Tempeh has a chewy texture and a hearty, somewhat mushroom-like flavor. It’s a nutritional superstar – one serving gives 20 grams of protein, 6 grams of fiber and plenty of cancer-fighting soy isofavones.
Temeph easily absorbs flavors and can be baked, boiled, fried or steamed. It can be sliced, cubed or crumbled to make a variety of dishes, and keeps well in the freezer without sacrificing its texture.
Recipes from “The Veg-Feasting Cookbook” by Vegetarians of Washington
Curried Tempeh Salad
This protein-packed salad goes equally well on a bed of salad greens or tucked into a pita pocket. It keeps well in the refrigerator.
2 pounds tempeh, cut in small cubes
2 tablespoons vegetable oil
2 cups vegan mayonnaise
4 tablespoons curry powder
1 tablespoon prepared mustard
1 teaspoon vegetarian Worcestershire Sauce
0.25 teaspoon ground cumin
1 medium red onion, diced small
6 medium ribs celery, chopped
1 cup walnuts, toasted in a dry skillet and chopped
0.5 cup chopped fresh parsley,
Preheat the oven to 375°F. Toss the tempeh cubes with the oil and spread in a single layer on a large baking sheet. Bake until golden brown, about 15 minutes. Allow to cool.
While the tempeh is baking, combine the mayonnaise, curry powder, mustard, Worcestershire sauce and cumin in a large bowl and whisk to blend. Add the onion, celery, walnuts and parsley and stir to combine. Add the cooled tempeh and stir gently until just blended.
This is an ideal “do it yourself ” meal. Serve the taco shells, filling, and condiments family-style at the table and let everyone build their own protein-rich tempeh tacos.
1 tablespoon extra virgin olive oil
1 large onion, diced
5 large cloves garlic, minced fine
4.5 teaspoons ground cumin
1 tablespoon chili powder (or to taste)
2 (8-ounce) packages tempeh, chopped fine
1 (6-ounce) can tomato paste
1 package taco shells
1 cup shredded cheddar-style soy cheese
2 medium tomatoes, chopped fine
3 ounces sprouts, such as alfalfa, broccoli, or radish
1 ripe avocado, chopped
Taco sauce or salsa
Put the olive oil in a large skillet and warm over medium heat. Add the diced onions, garlic and about 1.5 teaspoons salt. Sauté until the onions begin to soften and turn translucent, about 5 minutes. Add the cumin and chili powder and stir to incorporate. Add the tempeh, stir to incorporate and sauté for 5 minutes, stirring regularly so the mixture doesn’t stick to the bottom of the skillet. Add the tomato paste and 1.5 cups water. Stir until all the tomato paste and water are thoroughly blended with the tempeh mixture. The mixture should be thick but not dry. If it is dry, add up to 6 tablespoons water. Taste and add salt and extra spices if necessary. Cover the skillet, reduce heat to low and cook for 10 minutes.
Place some tempeh taco filling in the bottom of each taco shell. Top with shredded soy cheese, tomatoes, avocado and sprouts.
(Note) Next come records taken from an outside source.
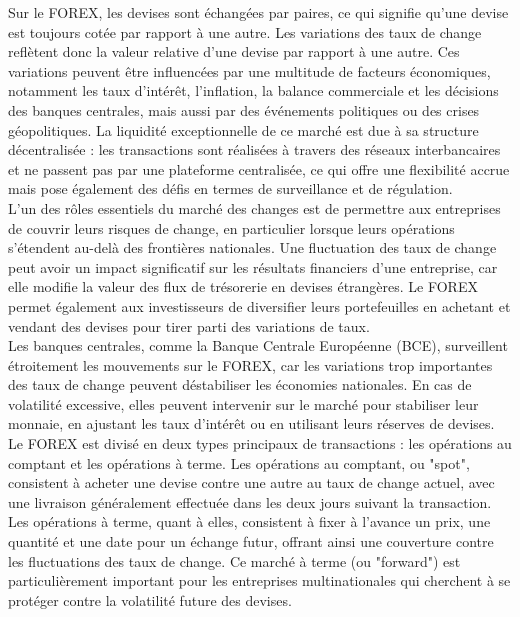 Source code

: \begin{sloppypar}
Sur le FOREX, les devises sont échangées par paires, ce qui signifie qu'une devise est toujours cotée par rapport à une autre. Les variations des taux de change reflètent donc la valeur relative d'une devise par rapport à une autre. Ces variations peuvent être influencées par une multitude de facteurs économiques, notamment les taux d'intérêt, l'inflation, la balance commerciale et les décisions des banques centrales, mais aussi par des événements politiques ou des crises géopolitiques. La liquidité exceptionnelle de ce marché est due à sa structure décentralisée : les transactions sont réalisées à travers des réseaux interbancaires et ne passent pas par une plateforme centralisée, ce qui offre une flexibilité accrue mais pose également des défis en termes de surveillance et de régulation.\\

L’un des rôles essentiels du marché des changes est de permettre aux entreprises de couvrir leurs risques de change, en particulier lorsque leurs opérations s’étendent au-delà des frontières nationales. Une fluctuation des taux de change peut avoir un impact significatif sur les résultats financiers d’une entreprise, car elle modifie la valeur des flux de trésorerie en devises étrangères. Le FOREX permet également aux investisseurs de diversifier leurs portefeuilles en achetant et vendant des devises pour tirer parti des variations de taux.\\

Les banques centrales, comme la Banque Centrale Européenne (BCE), surveillent étroitement les mouvements sur le FOREX, car les variations trop importantes des taux de change peuvent déstabiliser les économies nationales. En cas de volatilité excessive, elles peuvent intervenir sur le marché pour stabiliser leur monnaie, en ajustant les taux d’intérêt ou en utilisant leurs réserves de devises. Le FOREX est divisé en deux types principaux de transactions : les opérations au comptant et les opérations à terme. Les opérations au comptant, ou "spot", consistent à acheter une devise contre une autre au taux de change actuel, avec une livraison généralement effectuée dans les deux jours suivant la transaction. Les opérations à terme, quant à elles, consistent à fixer à l'avance un prix, une quantité et une date pour un échange futur, offrant ainsi une couverture contre les fluctuations des taux de change. Ce marché à terme (ou "forward") est particulièrement important pour les entreprises multinationales qui cherchent à se protéger contre la volatilité future des devises.\\


\end{sloppypar}
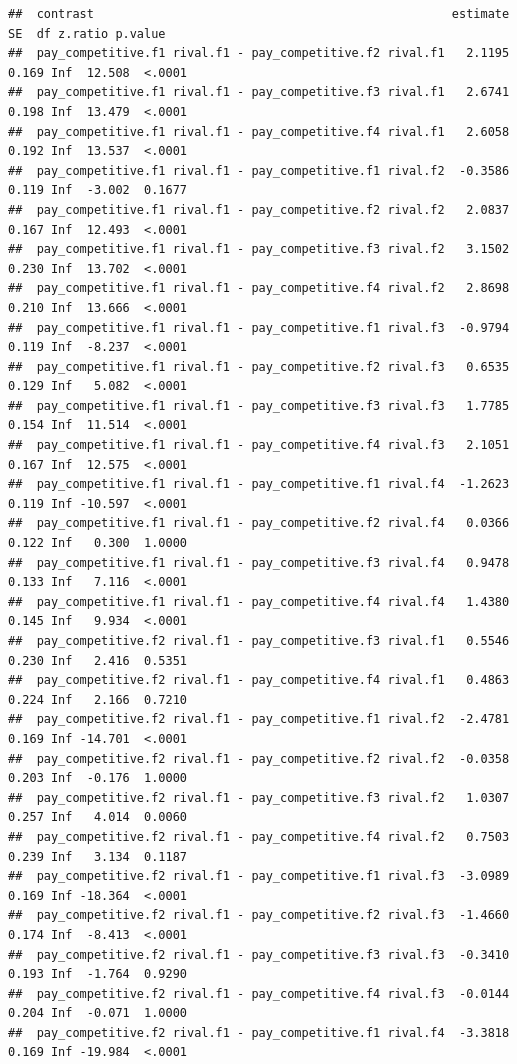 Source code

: \documentclass[
]{article}
\begin{document}
\begin{verbatim}
##  contrast                                                  estimate    SE  df z.ratio p.value
##  pay_competitive.f1 rival.f1 - pay_competitive.f2 rival.f1   2.1195 0.169 Inf  12.508  <.0001
##  pay_competitive.f1 rival.f1 - pay_competitive.f3 rival.f1   2.6741 0.198 Inf  13.479  <.0001
##  pay_competitive.f1 rival.f1 - pay_competitive.f4 rival.f1   2.6058 0.192 Inf  13.537  <.0001
##  pay_competitive.f1 rival.f1 - pay_competitive.f1 rival.f2  -0.3586 0.119 Inf  -3.002  0.1677
##  pay_competitive.f1 rival.f1 - pay_competitive.f2 rival.f2   2.0837 0.167 Inf  12.493  <.0001
##  pay_competitive.f1 rival.f1 - pay_competitive.f3 rival.f2   3.1502 0.230 Inf  13.702  <.0001
##  pay_competitive.f1 rival.f1 - pay_competitive.f4 rival.f2   2.8698 0.210 Inf  13.666  <.0001
##  pay_competitive.f1 rival.f1 - pay_competitive.f1 rival.f3  -0.9794 0.119 Inf  -8.237  <.0001
##  pay_competitive.f1 rival.f1 - pay_competitive.f2 rival.f3   0.6535 0.129 Inf   5.082  <.0001
##  pay_competitive.f1 rival.f1 - pay_competitive.f3 rival.f3   1.7785 0.154 Inf  11.514  <.0001
##  pay_competitive.f1 rival.f1 - pay_competitive.f4 rival.f3   2.1051 0.167 Inf  12.575  <.0001
##  pay_competitive.f1 rival.f1 - pay_competitive.f1 rival.f4  -1.2623 0.119 Inf -10.597  <.0001
##  pay_competitive.f1 rival.f1 - pay_competitive.f2 rival.f4   0.0366 0.122 Inf   0.300  1.0000
##  pay_competitive.f1 rival.f1 - pay_competitive.f3 rival.f4   0.9478 0.133 Inf   7.116  <.0001
##  pay_competitive.f1 rival.f1 - pay_competitive.f4 rival.f4   1.4380 0.145 Inf   9.934  <.0001
##  pay_competitive.f2 rival.f1 - pay_competitive.f3 rival.f1   0.5546 0.230 Inf   2.416  0.5351
##  pay_competitive.f2 rival.f1 - pay_competitive.f4 rival.f1   0.4863 0.224 Inf   2.166  0.7210
##  pay_competitive.f2 rival.f1 - pay_competitive.f1 rival.f2  -2.4781 0.169 Inf -14.701  <.0001
##  pay_competitive.f2 rival.f1 - pay_competitive.f2 rival.f2  -0.0358 0.203 Inf  -0.176  1.0000
##  pay_competitive.f2 rival.f1 - pay_competitive.f3 rival.f2   1.0307 0.257 Inf   4.014  0.0060
##  pay_competitive.f2 rival.f1 - pay_competitive.f4 rival.f2   0.7503 0.239 Inf   3.134  0.1187
##  pay_competitive.f2 rival.f1 - pay_competitive.f1 rival.f3  -3.0989 0.169 Inf -18.364  <.0001
##  pay_competitive.f2 rival.f1 - pay_competitive.f2 rival.f3  -1.4660 0.174 Inf  -8.413  <.0001
##  pay_competitive.f2 rival.f1 - pay_competitive.f3 rival.f3  -0.3410 0.193 Inf  -1.764  0.9290
##  pay_competitive.f2 rival.f1 - pay_competitive.f4 rival.f3  -0.0144 0.204 Inf  -0.071  1.0000
##  pay_competitive.f2 rival.f1 - pay_competitive.f1 rival.f4  -3.3818 0.169 Inf -19.984  <.0001

\end{verbatim}
\end{document}
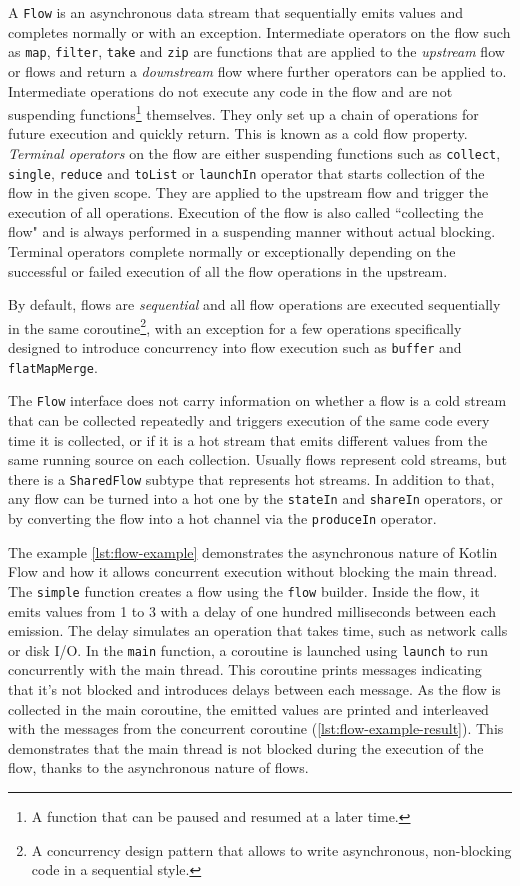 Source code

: \documentclass[12pt,a4paper,openright,twoside]{book}
\begin{document}
A \texttt{Flow} is an asynchronous data stream that sequentially emits values and completes normally or with an exception. Intermediate operators on the flow such as \texttt{map}, \texttt{filter}, \texttt{take} and \texttt{zip} are functions that are applied to the \textit{upstream} flow or flows and return a \textit{downstream} flow where further operators can be applied to. Intermediate operations do not execute any code in the flow and are not suspending functions\footnote{A function that can be paused and resumed at a later time.} themselves. They only set up a chain of operations for future execution and quickly return. This is known as a cold flow property. \textit{Terminal operators} on the flow are either suspending functions such as \texttt{collect}, \texttt{single}, \texttt{reduce} and \texttt{toList} or \texttt{launchIn} operator that starts collection of the flow in the given scope. They are applied to the upstream flow and trigger the execution of all operations. Execution of the flow is also called ``collecting the flow" and is always performed in a suspending manner without actual blocking. Terminal operators complete normally or exceptionally depending on the successful or failed execution of all the flow operations in the upstream.

By default, flows are \textit{sequential} and all flow operations are executed sequentially in the same coroutine\footnote{A concurrency design pattern that allows to write asynchronous, non-blocking code in a sequential style.}, with an exception for a few operations specifically designed to introduce concurrency into flow execution such as \texttt{buffer} and \texttt{flatMapMerge}.

The \texttt{Flow} interface does not carry information on whether a flow is a cold stream that can be collected repeatedly and triggers execution of the same code every time it is collected, or if it is a hot stream that emits different values from the same running source on each collection. Usually flows represent cold streams, but there is a \texttt{SharedFlow} subtype that represents hot streams. In addition to that, any flow can be turned into a hot one by the \texttt{stateIn} and \texttt{shareIn} operators, or by converting the flow into a hot channel via the \texttt{produceIn} operator.

The example \cref{lst:flow-example} demonstrates the asynchronous nature of Kotlin Flow and how it allows concurrent execution without blocking the main thread. The \texttt{simple} function creates a flow using the \texttt{flow} builder. Inside the flow, it emits values from 1 to 3 with a delay of one hundred milliseconds between each emission. The delay simulates an operation that takes time, such as network calls or disk I/O. In the \texttt{main} function, a coroutine is launched using \texttt{launch} to run concurrently with the main thread. This coroutine prints messages indicating that it's not blocked and introduces delays between each message. As the flow is collected in the main coroutine, the emitted values are printed and interleaved with the messages from the concurrent coroutine (\cref{lst:flow-example-result}). This demonstrates that the main thread is not blocked during the execution of the flow, thanks to the asynchronous nature of flows.
\end{document}
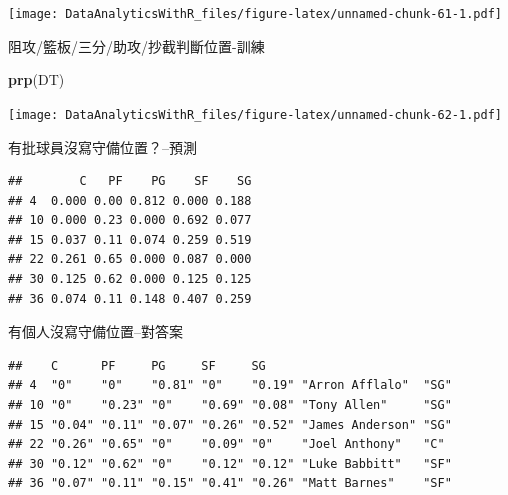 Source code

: \documentclass[
]{book}
\newenvironment{Shaded}{\begin{snugshade}}{\end{snugshade}}
\newcommand{\CommentTok}[1]{\textcolor[rgb]{0.56,0.35,0.01}{\textit{#1}}}
\newcommand{\DataTypeTok}[1]{\textcolor[rgb]{0.13,0.29,0.53}{#1}}
\newcommand{\DecValTok}[1]{\textcolor[rgb]{0.00,0.00,0.81}{#1}}
\newcommand{\KeywordTok}[1]{\textcolor[rgb]{0.13,0.29,0.53}{\textbf{#1}}}
\newcommand{\NormalTok}[1]{#1}
\newcommand{\OperatorTok}[1]{\textcolor[rgb]{0.81,0.36,0.00}{\textbf{#1}}}
\begin{document}
\texttt{[image: DataAnalyticsWithR\_files/figure-latex/unnamed-chunk-61-1.pdf]}

阻攻/籃板/三分/助攻/抄截判斷位置-訓練

\begin{Shaded}
\begin{Highlighting}[]
\KeywordTok{prp}\NormalTok{(DT)}
\end{Highlighting}
\end{Shaded}

\texttt{[image: DataAnalyticsWithR\_files/figure-latex/unnamed-chunk-62-1.pdf]}

有批球員沒寫守備位置？--預測

\begin{Shaded}
\end{Shaded}

\begin{verbatim}
##        C   PF    PG    SF    SG
## 4  0.000 0.00 0.812 0.000 0.188
## 10 0.000 0.23 0.000 0.692 0.077
## 15 0.037 0.11 0.074 0.259 0.519
## 22 0.261 0.65 0.000 0.087 0.000
## 30 0.125 0.62 0.000 0.125 0.125
## 36 0.074 0.11 0.148 0.407 0.259
\end{verbatim}

有個人沒寫守備位置--對答案

\begin{Shaded}
\end{Shaded}

\begin{verbatim}
##    C      PF     PG     SF     SG                          
## 4  "0"    "0"    "0.81" "0"    "0.19" "Arron Afflalo"  "SG"
## 10 "0"    "0.23" "0"    "0.69" "0.08" "Tony Allen"     "SG"
## 15 "0.04" "0.11" "0.07" "0.26" "0.52" "James Anderson" "SG"
## 22 "0.26" "0.65" "0"    "0.09" "0"    "Joel Anthony"   "C" 
## 30 "0.12" "0.62" "0"    "0.12" "0.12" "Luke Babbitt"   "SF"
## 36 "0.07" "0.11" "0.15" "0.41" "0.26" "Matt Barnes"    "SF"
\end{verbatim}
\end{document}
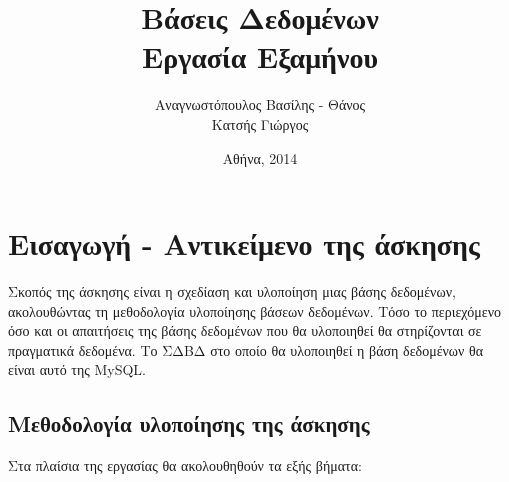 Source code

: \documentclass{assignment}
\title{Βάσεις Δεδομένων \\ Εργασία Εξαμήνου}
\date{Αθήνα, 2014}
\author{Αναγνωστόπουλος Βασίλης - Θάνος \\ Κατσής Γιώργος}
\begin{document}
\maketitle

\setcounter{page}{1} 

\pagestyle{plain}
\tableofcontents
\newpage


\setcounter{page}{1} 

\section{Εισαγωγή - Αντικείμενο της άσκησης}

Σκοπός της άσκησης είναι η σχεδίαση και υλοποίηση μιας βάσης δεδομένων,
ακολουθώντας τη μεθοδολογία υλοποίησης βάσεων δεδομένων. Τόσο το περιεχόμενο όσο και οι απαιτήσεις της βάσης δεδομένων που θα
υλοποιηθεί θα στηρίζονται σε πραγματικά δεδομένα. Το ΣΔΒΔ στο οποίο θα υλοποιηθεί η βάση δεδομένων θα είναι αυτό της MySQL.

\subsection{Μεθοδολογία υλοποίησης της άσκησης}

Στα πλαίσια της εργασίας θα ακολουθηθούν τα εξής βήματα:
\end{document}

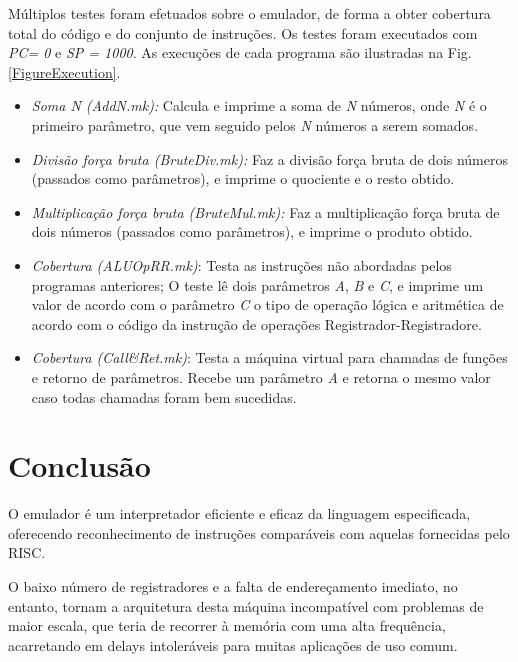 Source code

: \documentclass[12pt, a4paper]{article}
\begin{document}
Múltiplos testes foram efetuados sobre o emulador, de forma a obter cobertura total do código e do conjunto de instruções. Os testes foram executados com \emph{PC= 0} e \emph{SP = 1000}. As execuções de cada programa são ilustradas na Fig. \ref{FigureExecution}.

\begin{itemize}
\item \emph{Soma N (AddN.mk):} Calcula e imprime a soma de \emph{N} números, onde \emph{N} é o primeiro parâmetro, que vem seguido pelos \emph{N} números a serem somados.
\item \emph{Divisão força bruta (BruteDiv.mk):} Faz a divisão força bruta de dois números (passados como parâmetros), e imprime o quociente e o resto obtido.
\item \emph{Multiplicação força bruta (BruteMul.mk):} Faz a multiplicação força bruta de dois números (passados como parâmetros), e imprime o produto obtido.
\item \emph{Cobertura (ALUOpRR.mk)}: Testa as instruções não abordadas pelos programas anteriores; O teste lê dois parâmetros \emph{A}, \emph{B} e \emph{C}, e imprime um valor de acordo com o parâmetro \emph{C} o tipo de operação lógica e aritmética de acordo com o código da instrução de operações Registrador-Registradore. 
\item \emph{Cobertura (Call{\&}Ret.mk)}: Testa a máquina virtual para chamadas de funções e retorno de parâmetros. Recebe um parâmetro \emph{A} e retorna o mesmo valor caso todas chamadas foram bem sucedidas.
\end{itemize}

\section{Conclusão}

O emulador é um interpretador eficiente e eficaz da linguagem especificada, oferecendo reconhecimento de instruções comparáveis com aquelas fornecidas pelo RISC. 

O baixo número de registradores e a falta de endereçamento imediato, no entanto, tornam a arquitetura desta máquina incompatível com problemas de maior escala, que teria de recorrer à memória com uma alta frequência, acarretando em delays intoleráveis para muitas aplicações de uso comum.
\end{document}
Sprinkle taco sauce over the top.
Simple and tasty, this seasoned tempeh can be used to accompany pancakes or turned into a vegetarian “TLT” sandwich.
Serves 4 to 6
½ teaspoon dried oregano
½ teaspoon dried thyme
½ teaspoon dried basil
¼ cup high-oleic safflower oil, or organic canola oil
1 (8-ounce) package tempeh, cut crosswise into ¼-inch-wide strips
1 tablespoon tamari or shoyu (soy sauce)
In a small bowl, thoroughly stir together the oregano, thyme, and basil. Line a dinner plate with a paper towel and set near the stove. Heat a 10-inch skillet over medium-high heat, add 2 tablespoons of the oil, then half of the tempeh strips. Fry the slices briefly, about 30 seconds on each side.
Sprinkle half of the herb mixture over the tempeh as it fries. Remove the tempeh slices and place them on the prepared plate. Repeat the process with the remaining oil, tempeh and herbs. When finished, sprinkle the fried tempeh with the tamari and serve.